=== Begin Enclosure ===

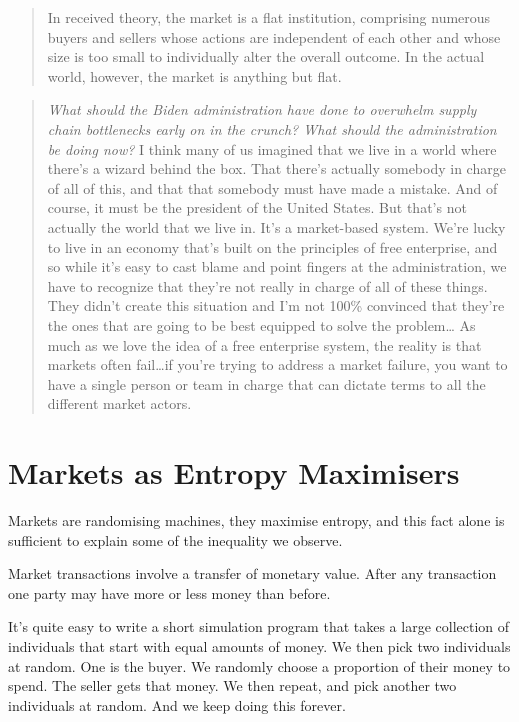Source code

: \documentclass[
]{book}
\begin{document}
\begin{quote}
In received theory, the market is a flat institution, comprising
numerous buyers and sellers whose actions are independent of each other and whose size is
too small to individually alter the overall outcome.
In the actual world, however, the market is anything but flat.
\end{quote}

\begin{quote}
\emph{What should the Biden administration have done to overwhelm supply chain bottlenecks early on in the crunch? What should the administration be doing now?}
I think many of us imagined that we live in a world where there's a wizard behind the box. That there's actually somebody in charge of all of this, and that that somebody must have made a mistake. And of course, it must be the president of the United States. But that's not actually the world that we live in. It's a market-based system. We're lucky to live in an economy that's built on the principles of free enterprise, and so while it's easy to cast blame and point fingers at the administration, we have to recognize that they're not really in charge of all of these things. They didn't create this situation and I'm not 100\% convinced that they're the ones that are going to be best equipped to solve the problem\ldots{}
As much as we love the idea of a free enterprise system, the reality is that markets often fail\ldots if you're trying to address a market failure, you want to have a single person or team in charge that can dictate terms to all the different market actors.
\end{quote}

\hypertarget{markets-as-entropy-maximisers}{%
\section{Markets as Entropy Maximisers}\label{markets-as-entropy-maximisers}}

Markets are randomising machines,
they maximise entropy,
and this fact alone is sufficient to explain some of the inequality we observe.

Market transactions involve a transfer of monetary value. After any transaction one party may have more or less money than before.

It's quite easy to write a short simulation program that takes a large collection of individuals that start with equal amounts of money. We then pick two individuals at random. One is the buyer. We randomly choose a proportion of their money to spend. The seller gets that money. We then repeat, and pick another two individuals at random. And we keep doing this forever.
\end{document}
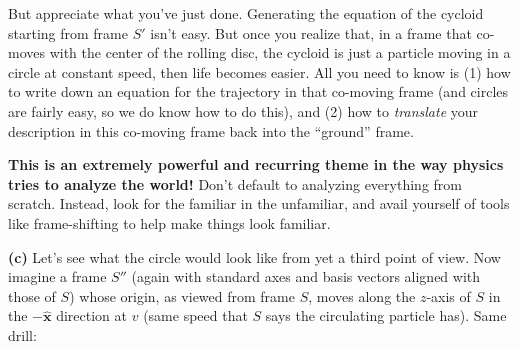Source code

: \documentclass[12pt]{article}
\newcommand{\unx}{\hat{\mathbf{x}}}
\begin{document}
But appreciate what you’ve just done. Generating the equation of the cycloid starting from frame \(S'\) isn’t easy. But once you realize that, in a frame that co-moves with the center of the rolling disc, the cycloid is just a particle moving in a circle at constant speed, then life becomes easier. All you need to know is (1) how to write down an equation for the trajectory in that co-moving frame (and circles are fairly easy, so we do know how to do this), and (2) how to \textit{translate} your description in this co-moving frame back into the “ground” frame.

\textbf{This is an extremely powerful and recurring theme in the way physics tries to analyze the world!} Don’t default to analyzing everything from scratch. Instead, look for the familiar in the unfamiliar, and avail yourself of tools like frame-shifting to help make things look familiar.

\textbf{(c)} Let’s see what the circle would look like from yet a third point of view. Now imagine a frame \(S''\) (again with standard axes and basis vectors aligned with those of \(S\)) whose origin, as viewed from frame \(S\), moves along the \(z\)-axis of \(S\) in the \(-\unx\) direction at \(v\) (same speed that \(S\) says the circulating particle has). Same drill:
\end{document}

=== End Enclosure ===

* [DIRECTIONS]
Return the data exactly. Do not carry over any images.

* [SOLUTION FOR THIS TASK]
Source code

: \documentclass[
]{book}
\begin{document}
\begin{quote}
In received theory, the market is a flat institution, comprising
numerous buyers and sellers whose actions are independent of each other and whose size is
too small to individually alter the overall outcome.
In the actual world, however, the market is anything but flat.
\end{quote}

\begin{quote}
\emph{What should the Biden administration have done to overwhelm supply chain bottlenecks early on in the crunch? What should the administration be doing now?}
I think many of us imagined that we live in a world where there's a wizard behind the box. That there's actually somebody in charge of all of this, and that that somebody must have made a mistake. And of course, it must be the president of the United States. But that's not actually the world that we live in. It's a market-based system. We're lucky to live in an economy that's built on the principles of free enterprise, and so while it's easy to cast blame and point fingers at the administration, we have to recognize that they're not really in charge of all of these things. They didn't create this situation and I'm not 100\% convinced that they're the ones that are going to be best equipped to solve the problem\ldots{}
As much as we love the idea of a free enterprise system, the reality is that markets often fail\ldots if you're trying to address a market failure, you want to have a single person or team in charge that can dictate terms to all the different market actors.
\end{quote}

\hypertarget{markets-as-entropy-maximisers}{%
\section{Markets as Entropy Maximisers}\label{markets-as-entropy-maximisers}}

Markets are randomising machines,
they maximise entropy,
and this fact alone is sufficient to explain some of the inequality we observe.

Market transactions involve a transfer of monetary value. After any transaction one party may have more or less money than before.

It's quite easy to write a short simulation program that takes a large collection of individuals that start with equal amounts of money. We then pick two individuals at random. One is the buyer. We randomly choose a proportion of their money to spend. The seller gets that money. We then repeat, and pick another two individuals at random. And we keep doing this forever.
\end{document}
Source code

: \documentclass[12pt]{article}
\newcommand{\unx}{\hat{\mathbf{x}}}
\begin{document}
But appreciate what you’ve just done. Generating the equation of the cycloid starting from frame \(S'\) isn’t easy. But once you realize that, in a frame that co-moves with the center of the rolling disc, the cycloid is just a particle moving in a circle at constant speed, then life becomes easier. All you need to know is (1) how to write down an equation for the trajectory in that co-moving frame (and circles are fairly easy, so we do know how to do this), and (2) how to \textit{translate} your description in this co-moving frame back into the “ground” frame.

\textbf{This is an extremely powerful and recurring theme in the way physics tries to analyze the world!} Don’t default to analyzing everything from scratch. Instead, look for the familiar in the unfamiliar, and avail yourself of tools like frame-shifting to help make things look familiar.

\textbf{(c)} Let’s see what the circle would look like from yet a third point of view. Now imagine a frame \(S''\) (again with standard axes and basis vectors aligned with those of \(S\)) whose origin, as viewed from frame \(S\), moves along the \(z\)-axis of \(S\) in the \(-\unx\) direction at \(v\) (same speed that \(S\) says the circulating particle has). Same drill:
\end{document}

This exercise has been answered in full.